Start Your Day on Purpose And You Will Have Your Best. Day. Ever.
by Thomas Oppong
The ability to wake up exactly when we want is the first step towards a meaningful day. If you’re beginning each day on purpose, the first variable under your control is when you wake up. Once you master that, your first 60 or 90 minutes can be used productivity.
Your morning sets the tone for the rest of your day. Use them to achieve your goals and accomplish some pretty amazing things. If you win most of your days, the years will take care of themselves.
Hal Elrod, author of “The Miracle Morning: The Not-So-Obvious Secret Guaranteed to Transform Your Life” explains:
“How you wake up each day and your morning routine (or lack thereof) dramatically affects your levels of success in every single area of your life. Focused, productive, successful mornings generate focused, productive, successful days — which inevitably create a successful life — in the same way that unfocused, unproductive, and mediocre mornings generate unfocused, unproductive, and mediocre days, and ultimately a mediocre quality of life. By simply changing the way you wake up in the morning, you can transform any area of your life, faster than you ever thought possible.”

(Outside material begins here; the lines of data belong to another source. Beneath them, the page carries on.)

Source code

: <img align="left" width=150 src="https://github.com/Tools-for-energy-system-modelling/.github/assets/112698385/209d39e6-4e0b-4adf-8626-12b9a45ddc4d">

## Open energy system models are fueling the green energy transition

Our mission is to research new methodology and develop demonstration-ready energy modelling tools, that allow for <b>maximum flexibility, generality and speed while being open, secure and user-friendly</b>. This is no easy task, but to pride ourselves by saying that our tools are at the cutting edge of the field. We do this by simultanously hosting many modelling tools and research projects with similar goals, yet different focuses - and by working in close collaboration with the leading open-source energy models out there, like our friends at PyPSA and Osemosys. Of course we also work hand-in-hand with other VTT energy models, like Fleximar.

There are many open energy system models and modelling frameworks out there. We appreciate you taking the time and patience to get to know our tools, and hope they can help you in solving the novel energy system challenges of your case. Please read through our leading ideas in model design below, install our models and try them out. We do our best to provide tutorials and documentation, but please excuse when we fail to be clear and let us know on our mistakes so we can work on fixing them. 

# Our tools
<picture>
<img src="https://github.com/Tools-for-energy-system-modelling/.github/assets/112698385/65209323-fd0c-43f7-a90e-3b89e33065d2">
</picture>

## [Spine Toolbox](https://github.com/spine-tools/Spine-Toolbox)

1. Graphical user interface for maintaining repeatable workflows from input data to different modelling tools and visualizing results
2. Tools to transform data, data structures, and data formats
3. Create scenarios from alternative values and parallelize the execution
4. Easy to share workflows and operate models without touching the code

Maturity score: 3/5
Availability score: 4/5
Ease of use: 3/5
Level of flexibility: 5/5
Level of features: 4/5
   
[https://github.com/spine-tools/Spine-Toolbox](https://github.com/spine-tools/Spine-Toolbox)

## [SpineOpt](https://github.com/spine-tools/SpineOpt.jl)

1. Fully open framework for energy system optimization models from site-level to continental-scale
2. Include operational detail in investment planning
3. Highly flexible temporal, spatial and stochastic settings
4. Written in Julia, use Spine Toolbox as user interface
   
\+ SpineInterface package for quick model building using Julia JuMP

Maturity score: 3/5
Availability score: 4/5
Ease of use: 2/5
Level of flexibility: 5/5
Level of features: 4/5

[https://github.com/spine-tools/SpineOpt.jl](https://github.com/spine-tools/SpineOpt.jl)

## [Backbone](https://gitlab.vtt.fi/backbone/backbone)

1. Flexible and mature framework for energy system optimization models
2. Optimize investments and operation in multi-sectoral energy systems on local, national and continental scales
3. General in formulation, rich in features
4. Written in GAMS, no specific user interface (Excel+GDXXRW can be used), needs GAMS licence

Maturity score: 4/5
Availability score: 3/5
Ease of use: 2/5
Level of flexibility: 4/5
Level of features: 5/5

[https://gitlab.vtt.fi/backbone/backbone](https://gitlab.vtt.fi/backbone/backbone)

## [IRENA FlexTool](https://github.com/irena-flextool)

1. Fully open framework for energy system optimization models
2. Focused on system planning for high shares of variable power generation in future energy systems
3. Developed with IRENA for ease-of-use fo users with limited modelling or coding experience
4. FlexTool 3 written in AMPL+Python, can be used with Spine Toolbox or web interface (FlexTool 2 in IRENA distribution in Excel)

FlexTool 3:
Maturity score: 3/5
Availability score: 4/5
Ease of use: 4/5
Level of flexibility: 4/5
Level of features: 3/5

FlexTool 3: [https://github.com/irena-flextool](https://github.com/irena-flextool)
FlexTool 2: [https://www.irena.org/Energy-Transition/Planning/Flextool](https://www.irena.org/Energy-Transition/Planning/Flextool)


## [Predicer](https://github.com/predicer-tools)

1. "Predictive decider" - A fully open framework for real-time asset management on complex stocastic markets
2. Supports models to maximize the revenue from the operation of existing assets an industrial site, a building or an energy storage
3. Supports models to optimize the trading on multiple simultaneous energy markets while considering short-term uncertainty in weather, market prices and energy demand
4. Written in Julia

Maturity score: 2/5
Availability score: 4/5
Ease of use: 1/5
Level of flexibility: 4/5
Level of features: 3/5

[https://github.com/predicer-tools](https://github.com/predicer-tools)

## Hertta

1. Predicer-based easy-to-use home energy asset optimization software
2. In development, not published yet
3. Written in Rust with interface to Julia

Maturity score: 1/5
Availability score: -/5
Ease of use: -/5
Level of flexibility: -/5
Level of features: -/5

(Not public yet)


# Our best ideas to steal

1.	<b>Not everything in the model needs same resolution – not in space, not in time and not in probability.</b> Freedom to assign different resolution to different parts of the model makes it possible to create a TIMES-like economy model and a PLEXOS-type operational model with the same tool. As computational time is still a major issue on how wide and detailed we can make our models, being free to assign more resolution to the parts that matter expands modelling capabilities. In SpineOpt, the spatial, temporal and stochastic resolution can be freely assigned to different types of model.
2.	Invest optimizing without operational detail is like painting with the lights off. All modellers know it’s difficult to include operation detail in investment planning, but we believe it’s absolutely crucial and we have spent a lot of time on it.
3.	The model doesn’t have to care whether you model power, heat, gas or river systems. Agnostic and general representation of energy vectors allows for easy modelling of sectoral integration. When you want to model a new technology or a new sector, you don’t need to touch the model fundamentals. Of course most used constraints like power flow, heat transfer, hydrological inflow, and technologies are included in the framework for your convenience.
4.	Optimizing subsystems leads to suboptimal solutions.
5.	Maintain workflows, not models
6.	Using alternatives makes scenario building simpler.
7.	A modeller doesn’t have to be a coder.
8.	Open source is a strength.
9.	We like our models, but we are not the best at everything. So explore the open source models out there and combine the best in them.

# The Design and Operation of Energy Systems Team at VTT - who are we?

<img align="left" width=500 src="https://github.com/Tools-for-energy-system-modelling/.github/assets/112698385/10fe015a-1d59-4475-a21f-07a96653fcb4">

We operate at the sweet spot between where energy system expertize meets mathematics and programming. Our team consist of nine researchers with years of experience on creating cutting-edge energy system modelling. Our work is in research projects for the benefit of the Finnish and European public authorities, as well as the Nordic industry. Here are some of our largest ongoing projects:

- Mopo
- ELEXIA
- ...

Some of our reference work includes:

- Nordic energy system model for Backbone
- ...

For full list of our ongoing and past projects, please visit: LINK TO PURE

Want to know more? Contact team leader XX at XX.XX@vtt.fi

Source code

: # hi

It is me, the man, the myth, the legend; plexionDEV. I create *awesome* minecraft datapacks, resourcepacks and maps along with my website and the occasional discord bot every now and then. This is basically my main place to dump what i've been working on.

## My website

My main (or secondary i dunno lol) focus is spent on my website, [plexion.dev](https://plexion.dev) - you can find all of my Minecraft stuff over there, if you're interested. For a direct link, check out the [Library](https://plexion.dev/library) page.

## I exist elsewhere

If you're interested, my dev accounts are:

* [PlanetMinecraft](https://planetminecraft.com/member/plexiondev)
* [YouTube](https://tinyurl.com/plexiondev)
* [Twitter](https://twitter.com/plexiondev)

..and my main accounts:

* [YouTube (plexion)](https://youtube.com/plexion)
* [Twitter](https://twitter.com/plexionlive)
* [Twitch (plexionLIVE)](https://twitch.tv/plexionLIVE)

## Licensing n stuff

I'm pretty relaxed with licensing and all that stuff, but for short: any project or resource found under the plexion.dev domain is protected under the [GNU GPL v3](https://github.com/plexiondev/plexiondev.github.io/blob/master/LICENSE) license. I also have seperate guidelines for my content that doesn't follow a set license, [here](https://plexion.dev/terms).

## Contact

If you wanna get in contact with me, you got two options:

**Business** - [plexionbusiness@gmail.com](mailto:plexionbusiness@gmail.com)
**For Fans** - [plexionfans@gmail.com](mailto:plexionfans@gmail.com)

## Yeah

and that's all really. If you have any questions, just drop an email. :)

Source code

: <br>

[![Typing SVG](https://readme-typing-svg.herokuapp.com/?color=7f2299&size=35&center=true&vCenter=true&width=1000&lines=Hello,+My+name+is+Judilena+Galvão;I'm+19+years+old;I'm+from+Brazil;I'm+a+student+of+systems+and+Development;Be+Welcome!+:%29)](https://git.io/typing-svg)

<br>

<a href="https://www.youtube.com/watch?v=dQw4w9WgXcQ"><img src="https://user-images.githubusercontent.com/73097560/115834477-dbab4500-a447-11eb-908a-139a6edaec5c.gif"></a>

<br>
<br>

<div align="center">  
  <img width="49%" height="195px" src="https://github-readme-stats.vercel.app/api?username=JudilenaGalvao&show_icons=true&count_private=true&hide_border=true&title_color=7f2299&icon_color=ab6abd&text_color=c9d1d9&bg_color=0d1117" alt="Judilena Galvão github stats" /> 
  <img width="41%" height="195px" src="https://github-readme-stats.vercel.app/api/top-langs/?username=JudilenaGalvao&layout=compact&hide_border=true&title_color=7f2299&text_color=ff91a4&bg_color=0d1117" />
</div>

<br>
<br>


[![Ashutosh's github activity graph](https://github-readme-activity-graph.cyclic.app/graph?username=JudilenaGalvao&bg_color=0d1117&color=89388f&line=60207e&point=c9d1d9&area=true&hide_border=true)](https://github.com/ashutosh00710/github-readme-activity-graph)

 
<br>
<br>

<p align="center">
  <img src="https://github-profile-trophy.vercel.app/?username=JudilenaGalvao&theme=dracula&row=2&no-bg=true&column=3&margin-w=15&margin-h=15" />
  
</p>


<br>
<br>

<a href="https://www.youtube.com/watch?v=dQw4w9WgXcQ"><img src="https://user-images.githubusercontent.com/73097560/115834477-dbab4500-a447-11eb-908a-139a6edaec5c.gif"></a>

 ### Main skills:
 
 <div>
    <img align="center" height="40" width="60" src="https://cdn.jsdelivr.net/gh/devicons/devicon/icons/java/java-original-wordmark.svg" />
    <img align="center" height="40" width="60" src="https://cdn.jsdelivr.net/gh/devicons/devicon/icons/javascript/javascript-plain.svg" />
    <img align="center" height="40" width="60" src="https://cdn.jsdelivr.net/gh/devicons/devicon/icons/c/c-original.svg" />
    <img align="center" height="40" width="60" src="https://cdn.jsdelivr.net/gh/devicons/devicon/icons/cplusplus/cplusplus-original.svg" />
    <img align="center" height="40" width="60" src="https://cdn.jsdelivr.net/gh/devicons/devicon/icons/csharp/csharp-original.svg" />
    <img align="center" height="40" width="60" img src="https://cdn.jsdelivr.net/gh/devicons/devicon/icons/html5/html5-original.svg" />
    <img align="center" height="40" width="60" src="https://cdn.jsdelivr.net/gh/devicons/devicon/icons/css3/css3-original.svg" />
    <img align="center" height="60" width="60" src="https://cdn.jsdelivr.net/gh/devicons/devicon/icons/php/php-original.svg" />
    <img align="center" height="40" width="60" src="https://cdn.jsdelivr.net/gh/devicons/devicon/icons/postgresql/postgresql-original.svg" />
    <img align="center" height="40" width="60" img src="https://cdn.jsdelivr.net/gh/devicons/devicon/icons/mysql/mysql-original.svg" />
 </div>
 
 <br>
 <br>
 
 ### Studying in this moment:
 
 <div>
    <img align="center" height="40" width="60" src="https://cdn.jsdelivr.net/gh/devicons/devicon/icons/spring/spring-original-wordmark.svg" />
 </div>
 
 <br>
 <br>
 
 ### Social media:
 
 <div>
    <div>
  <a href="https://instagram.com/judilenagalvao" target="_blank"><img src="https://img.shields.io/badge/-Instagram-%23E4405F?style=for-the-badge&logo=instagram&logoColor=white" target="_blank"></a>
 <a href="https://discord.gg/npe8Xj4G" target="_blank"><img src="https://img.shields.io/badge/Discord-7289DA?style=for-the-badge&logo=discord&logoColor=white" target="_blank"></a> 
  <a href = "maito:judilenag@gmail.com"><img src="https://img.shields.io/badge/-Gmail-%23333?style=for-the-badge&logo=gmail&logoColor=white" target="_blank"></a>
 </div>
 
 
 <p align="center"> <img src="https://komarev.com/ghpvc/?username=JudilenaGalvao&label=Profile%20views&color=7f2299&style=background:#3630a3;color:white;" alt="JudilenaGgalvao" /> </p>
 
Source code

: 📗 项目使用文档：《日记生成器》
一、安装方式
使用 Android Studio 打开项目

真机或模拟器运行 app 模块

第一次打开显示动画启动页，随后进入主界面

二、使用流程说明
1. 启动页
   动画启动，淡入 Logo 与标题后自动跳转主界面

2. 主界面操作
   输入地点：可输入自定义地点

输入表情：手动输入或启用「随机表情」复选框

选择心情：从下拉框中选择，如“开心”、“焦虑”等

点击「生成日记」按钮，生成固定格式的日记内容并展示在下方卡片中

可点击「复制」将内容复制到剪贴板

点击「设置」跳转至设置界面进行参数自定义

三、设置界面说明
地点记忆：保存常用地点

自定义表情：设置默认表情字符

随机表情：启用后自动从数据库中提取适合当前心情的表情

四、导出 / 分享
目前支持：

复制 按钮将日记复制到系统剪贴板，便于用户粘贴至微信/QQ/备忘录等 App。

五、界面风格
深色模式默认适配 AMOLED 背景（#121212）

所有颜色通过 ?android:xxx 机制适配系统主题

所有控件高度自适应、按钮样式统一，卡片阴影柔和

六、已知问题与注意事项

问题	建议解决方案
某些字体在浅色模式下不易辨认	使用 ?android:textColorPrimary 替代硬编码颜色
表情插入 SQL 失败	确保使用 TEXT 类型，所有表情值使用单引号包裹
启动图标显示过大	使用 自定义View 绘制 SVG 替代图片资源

Rather than depending on your mood and your circumstances for a great start to your day, choose to be proactive and make mood and circumstances respond to your work.
Jim Rohn said “Either you run the day or the day runs you.”
A default routine for so many people is to immediately pick up their phone, check the news, email and social media and go about their day. There’s no way you can think clearly, focus and do your best work in the morning if you are constantly reacting to others’ expectations or getting distracted by the news.
Jocelyn K. Glei, founding editor of 99U, and author of “Unsubscribe: How to Kill Email Anxiety, Avoid Distractions, and Get Real Work Done” says, “Kicking off the day without a plan opens you up to the dangers of ‘reactive work,’ letting other people’s demands dictate what you do with your day.”
Our minds and body are fresh in the mornings, take advantage of your “clean slate.” Resist the urge to replay yesterday’s soundtrack, get sucked into worrying about tomorrow, or get distracted by the news.
According to social psychologist Dr. Ron Friedman, if you spend the first 10 minutes of each day checking and answering email, you’re priming your mind for a reactive state.
Simon Sinek, author of “Start With Why: How Great Leaders Inspire Everyone to Take Action” says “If you wake up in the morning and the first thing you do is check your phone to read your email or scan through your social media before you event get out of bed, you might be an addict”.
If you have clarity of purpose every morning, your focus will change.
You will spend the first few hours of your day doing activities that bring value and meaning to your life.
Focus on high-value activities in the morning
Many successful people spend the first hours of each day alone, to reflect, think, meditate, create or read. Find something that motivates you and look forward to it every morning.
Time management starts right from the minute you wake up from bed. You are most active and productive in the morning, hence the need to do everything in your power to make the first few hours count.
Dan Ariely, behavioral economist at Duke University, says:
“It turns out that most people are productive in the first two hours of the morning. Not immediately after waking, but if you get up at 7 you’ll be most productive from around from 8–10:30. One of the saddest mistakes in time management is the propensity of people to spend the two most productive hours of their day on things that don’t require high cognitive capacity (like social media).”
Start your morning on purpose, at a specific time. If your mornings are rushed, the simple solution is to get up a bit earlier. This means going to bed a bit earlier too.
It pays to commit to a few value activities every morning and over time you will create your own optimal morning ritual. Don’t try to fit too much into the mornings though. You don’t want to procrastinate.
Commit to one or two if that will work best for you. For me, it’s exercising, reading (posts saved to Pocket) and writing. Don’t just have things you think you should do but don’t really want to do.
You should have a sequence that starts your morning ritual. But the drawback to having a routine is that it can get boring.
Occasionally you need to mix it up when things get stagnant. Take a chance on something new if you have to. Do something that’s out of your comfort zone. Surprise yourself.
Ian Fleming, who is best known for his James Bond series of spy novels maintained a rigorous morning routine to stay prolific. He once said:
“Writing about 2,000 words in three hours every morning, ‘Casino Royale’ dutifully produced itself. I wrote nothing and made no corrections until the book was finished. If I had looked back at what I had written the day before I might have despaired.”
There are thousands of reasons to get up each morning and start your day right. You’ve got to find your reason. Once you find it, do everything in your power to make it happen.
A purposeful morning isn’t something that just falls into your lap — it’s created consciously. You don’t have to implement all these ideas at once, but try one or two out and see if your mornings improve. I think you’ll enjoy them as much as I do.